Qu'est-ce que les troubles des conduites alimentaires ?

Certains comportements alimentaires sont inappropriés, mais sans conséquences pour la santé physique et le bien-être psychologique.

 

D’autres, comme la pratique d’un régime alimentaire restrictif, les crises de boulimie, les vomissements associés à une surévaluation du poids, des formes corporelles et de leur contrôle, sont fréquemment la source d’une détresse importante et nécessitent un traitement spécialisé.
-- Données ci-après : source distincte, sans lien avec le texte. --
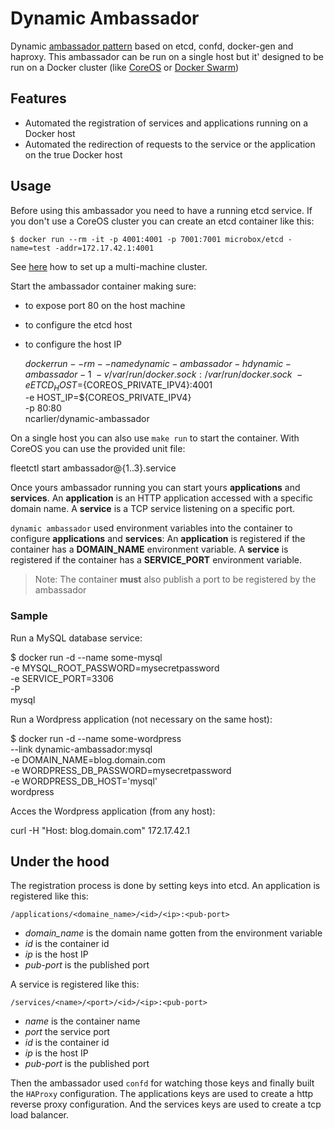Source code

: # Dynamic Ambassador

Dynamic [ambassador pattern](https://docs.docker.com/articles/ambassador_pattern_linking/) based on etcd,
confd, docker-gen and haproxy. This ambassador can be run on a single host but it' designed to be run on
a Docker cluster (like [CoreOS](https://coreos.com/) or [Docker Swarm](https://github.com/docker/swarm))

## Features

- Automated the registration of services and applications running on a Docker host
- Automated the redirection of requests to the service or the application on the true Docker host

## Usage

Before using this ambassador you need to have a running etcd service. If you don't use a CoreOS cluster you can create an etcd container like this:

    $ docker run --rm -it -p 4001:4001 -p 7001:7001 microbox/etcd -name=test -addr=172.17.42.1:4001

See [here](https://github.com/coreos/etcd/blob/master/Documentation/clustering.md) how to set up a multi-machine cluster.

Start the ambassador container making sure:

- to expose port 80 on the host machine
- to configure the etcd host
- to configure the host IP

    $docker run --rm --name dynamic-ambassador -h dynamic-ambassador-1 \
      -v /var/run/docker.sock:/var/run/docker.sock \
      -e ETCD_HOST=${COREOS_PRIVATE_IPV4}:4001 \
      -e HOST_IP=${COREOS_PRIVATE_IPV4} \
      -p 80:80 \
      ncarlier/dynamic-ambassador

On a single host you can also use `make run` to start the container.
With CoreOS you can use the provided unit file:

  fleetctl start ambassador@{1..3}.service

Once yours ambassador running you can start yours **applications** and **services**.
An **application** is an HTTP application accessed with a specific domain name. A **service** is a TCP service listening on a specific port.


`dynamic ambassador` used environment variables into the container to configure **applications** and **services**:
An **application** is registered if the container has a **DOMAIN_NAME** environment variable.
A **service** is registered if the container has a **SERVICE_PORT** environment variable.

> Note: The container **must** also publish a port to be registered by the ambassador

### Sample

Run a MySQL database service:

  $ docker run -d --name some-mysql \
    -e MYSQL_ROOT_PASSWORD=mysecretpassword \
    -e SERVICE_PORT=3306 \
    -P \
    mysql

Run a Wordpress application (not necessary on the same host):

  $ docker run -d --name some-wordpress \
    --link dynamic-ambassador:mysql \
    -e DOMAIN_NAME=blog.domain.com \
    -e WORDPRESS_DB_PASSWORD=mysecretpassword \
    -e WORDPRESS_DB_HOST='mysql' \
    wordpress

Acces the Wordpress application (from any host):

  curl -H "Host: blog.domain.com" 172.17.42.1

## Under the hood

The registration process is done by setting keys into etcd.
An application is registered like this:

    /applications/<domaine_name>/<id>/<ip>:<pub-port>

  - *domain_name* is the domain name gotten from the environment variable
  - *id* is the container id
  - *ip* is the host IP
  - *pub-port* is the published port

A service is registered like this:

    /services/<name>/<port>/<id>/<ip>:<pub-port>

  - *name* is the container name
  - *port* the service port
  - *id* is the container id
  - *ip* is the host IP
  - *pub-port* is the published port

Then the ambassador used `confd` for watching those keys and finally built the `HAProxy` configuration.
The applications keys are used to create a http reverse proxy configuration.
And the services keys are used to create a tcp load balancer.

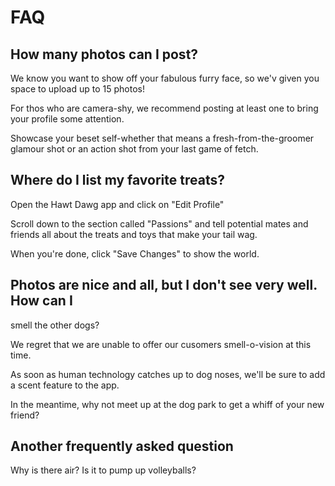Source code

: # FAQ

## How many photos can I post?

We know you want to show off your fabulous furry face, so we'v
given you space to upload up to 15 photos!

For thos who are camera-shy, we recommend posting at least one to
bring your profile some attention.

Showcase your beset self-whether that means a fresh-from-the-groomer
glamour shot or an action shot from your last game of fetch.

## Where do I list my favorite treats?

Open the Hawt Dawg app and click on "Edit Profile"

Scroll down to the section called "Passions" and tell
potential mates and friends all about the treats and toys
that make your tail wag.

When you're done, click "Save Changes" to show the world.

## Photos are nice and all, but I don't see very well. How can I 
smell the other dogs?

We regret that we are unable to offer our cusomers smell-o-vision
at this time.

As soon as human technology catches up to dog noses, we'll be 
sure to add a scent feature to the app.

In the meantime, why not meet up at the dog park to get a whiff
of your new friend?

## Another frequently asked question

Why is there air? Is it to pump up volleyballs?

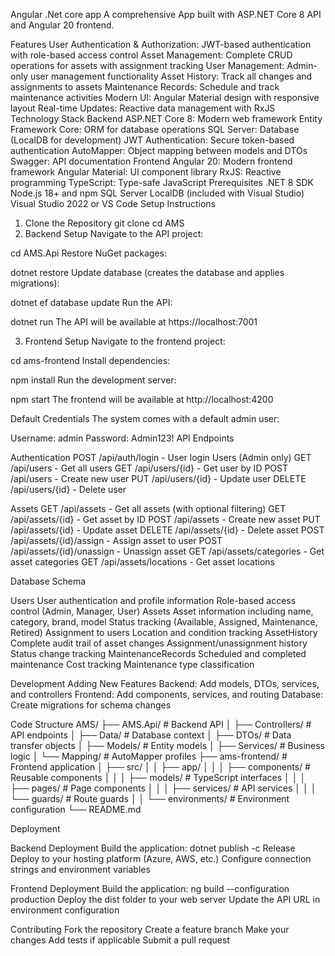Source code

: Angular .Net core app
A comprehensive App built with ASP.NET Core 8 API and Angular 20 frontend.

Features
User Authentication & Authorization: JWT-based authentication with role-based access control
Asset Management: Complete CRUD operations for assets with assignment tracking
User Management: Admin-only user management functionality
Asset History: Track all changes and assignments to assets
Maintenance Records: Schedule and track maintenance activities
Modern UI: Angular Material design with responsive layout
Real-time Updates: Reactive data management with RxJS
Technology Stack
Backend
ASP.NET Core 8: Modern web framework
Entity Framework Core: ORM for database operations
SQL Server: Database (LocalDB for development)
JWT Authentication: Secure token-based authentication
AutoMapper: Object mapping between models and DTOs
Swagger: API documentation
Frontend
Angular 20: Modern frontend framework
Angular Material: UI component library
RxJS: Reactive programming
TypeScript: Type-safe JavaScript
Prerequisites
.NET 8 SDK
Node.js 18+ and npm
SQL Server LocalDB (included with Visual Studio)
Visual Studio 2022 or VS Code
Setup Instructions
1. Clone the Repository
git clone <repository-url>
cd AMS
2. Backend Setup
Navigate to the API project:

cd AMS.Api
Restore NuGet packages:

dotnet restore
Update database (creates the database and applies migrations):

dotnet ef database update
Run the API:

dotnet run
The API will be available at https://localhost:7001

3. Frontend Setup
Navigate to the frontend project:

cd ams-frontend
Install dependencies:

npm install
Run the development server:

npm start
The frontend will be available at http://localhost:4200

Default Credentials
The system comes with a default admin user:

Username: admin
Password: Admin123!
API Endpoints

Authentication
POST /api/auth/login - User login
Users (Admin only)
GET /api/users - Get all users
GET /api/users/{id} - Get user by ID
POST /api/users - Create new user
PUT /api/users/{id} - Update user
DELETE /api/users/{id} - Delete user

Assets
GET /api/assets - Get all assets (with optional filtering)
GET /api/assets/{id} - Get asset by ID
POST /api/assets - Create new asset
PUT /api/assets/{id} - Update asset
DELETE /api/assets/{id} - Delete asset
POST /api/assets/{id}/assign - Assign asset to user
POST /api/assets/{id}/unassign - Unassign asset
GET /api/assets/categories - Get asset categories
GET /api/assets/locations - Get asset locations

Database Schema

Users
User authentication and profile information
Role-based access control (Admin, Manager, User)
Assets
Asset information including name, category, brand, model
Status tracking (Available, Assigned, Maintenance, Retired)
Assignment to users
Location and condition tracking
AssetHistory
Complete audit trail of asset changes
Assignment/unassignment history
Status change tracking
MaintenanceRecords
Scheduled and completed maintenance
Cost tracking
Maintenance type classification

Development
Adding New Features
Backend: Add models, DTOs, services, and controllers
Frontend: Add components, services, and routing
Database: Create migrations for schema changes


Code Structure
AMS/
├── AMS.Api/                 # Backend API
│   ├── Controllers/         # API endpoints
│   ├── Data/               # Database context
│   ├── DTOs/               # Data transfer objects
│   ├── Models/             # Entity models
│   ├── Services/           # Business logic
│   └── Mapping/            # AutoMapper profiles
├── ams-frontend/           # Frontend application
│   ├── src/
│   │   ├── app/
│   │   │   ├── components/ # Reusable components
│   │   │   ├── models/     # TypeScript interfaces
│   │   │   ├── pages/      # Page components
│   │   │   ├── services/   # API services
│   │   │   └── guards/     # Route guards
│   │   └── environments/   # Environment configuration
└── README.md


Deployment

Backend Deployment
Build the application: dotnet publish -c Release
Deploy to your hosting platform (Azure, AWS, etc.)
Configure connection strings and environment variables

Frontend Deployment
Build the application: ng build --configuration production
Deploy the dist folder to your web server
Update the API URL in environment configuration

Contributing
Fork the repository
Create a feature branch
Make your changes
Add tests if applicable
Submit a pull request
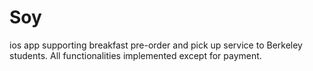 # Soy
ios app supporting breakfast pre-order and pick up service to Berkeley students.
All functionalities implemented except for payment.
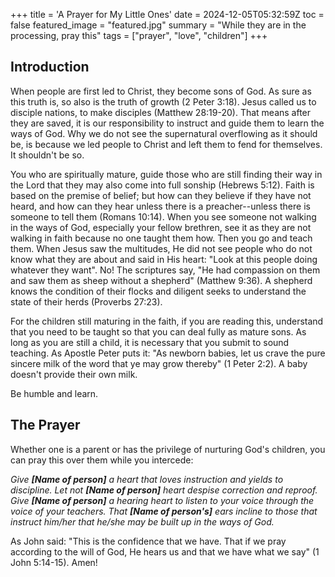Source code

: +++
title = 'A Prayer for My Little Ones'
date = 2024-12-05T05:32:59Z
toc = false
featured_image = "featured.jpg"
summary = "While they are in the processing, pray this"
tags = ["prayer", "love", "children"]
+++

## Introduction

When people are first led to Christ, they become sons of God. As sure as this
truth is, so also is the truth of growth (2 Peter 3:18). Jesus called us to disciple nations,
to make disciples (Matthew 28:19-20). That means after they are saved, it is our responsibility to
instruct and guide them to learn the ways of God. Why we do not see the
supernatural overflowing as it should be, is because we led people to Christ and
left them to fend for themselves. It shouldn't be so.

You who are spiritually mature, guide those who are still finding their way in
the Lord that they may also come into full sonship (Hebrews 5:12). Faith is based on the premise
of belief; but how can they believe if they have not heard, and how can they hear
unless there is a preacher--unless there is someone to tell them (Romans 10:14). When you see
someone not walking in the ways of God, especially your fellow brethren, see it
as they are not walking in faith because no one taught them how. Then you go and
teach them. When Jesus saw the multitudes, He did not see people who do not know
what they are about and said in His heart: "Look at this people doing whatever
they want". No! The scriptures say, "He had compassion on them and saw them as
sheep without a shepherd" (Matthew 9:36). A shepherd knows the condition of their flocks and
diligent seeks to understand the state of their herds (Proverbs 27:23).

For the children still maturing in the faith, if you are reading this, understand
that you need to be taught so that you can deal fully as mature sons. As long as
you are still a child, it is necessary that you submit to sound teaching. As
Apostle Peter puts it: "As newborn babies, let us crave the pure sincere milk of
the word that ye may grow thereby" (1 Peter 2:2). A baby doesn't provide their own milk.

Be humble and learn.

## The Prayer

Whether one is a parent or has the privilege of nurturing God's children, you can
pray this over them while you intercede:

_Give **[Name of person]** a heart that loves instruction and yields to discipline.
Let not **[Name of person]** heart despise correction and reproof. Give **[Name
of person]** a hearing heart to listen to your voice through the voice of your
teachers. That **[Name of person's]** ears incline to those that instruct him/her
that he/she may be built up in the ways of God._

As John said: "This is the confidence that we have. That if we pray according
to the will of God, He hears us and that we have what we say" (1 John 5:14-15). Amen!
Ces comportements alimentaires (appelés « troubles alimentaires non autrement spécifiés ») sont généralement présents bien avant que la personne ne présente tous les symptômes de véritables maladies que sont l’anorexie mentale et la boulimie. Ils peuvent aussi représenter une forme mixte de trouble alimentaire associant symptômes anorexiques et symptômes boulimiques. Ces troubles représentent 50 % de la demande de traitement.

 

Dans la boulimie, qui représente 30 % des patients consultant pour un trouble alimentaire, l’estime de soi est fortement influencée par le poids et les formes corporelles. Habituellement, la personne, après une période de tentative de perdre du poids, perd le contrôle de son alimentation et mange de grandes quantités d’aliments. Pour éviter la prise de poids, elle peut intensifier la restriction alimentaire, voire jeuner, se faire vomir, abuser de laxatifs ou de diurétiques, ou encore pratiquer de l’exercice physique de manière intensive.

 

La caractéristique la plus évidente de l’anorexie mentale est le refus de maintenir un poids corporel minimal. Le surcontrôle du poids et de l’alimentation conduit à un amaigrissement significatif. L’arrêt des règles (conséquence de la dénutrition) est fréquent ;  sauf si celui-ci est masqué artificiellement par la prise d’un produit de substitution hormonal (pilule contraceptive). Habituellement, la personne craint de perdre le contrôle de son alimentation, elle se sent grosse alors que son entourage la trouve plutôt mince ou maigre. Les personnes souffrant d’anorexie mentale représentent 10 à 15 % des patients consultant pour un trouble alimentaire.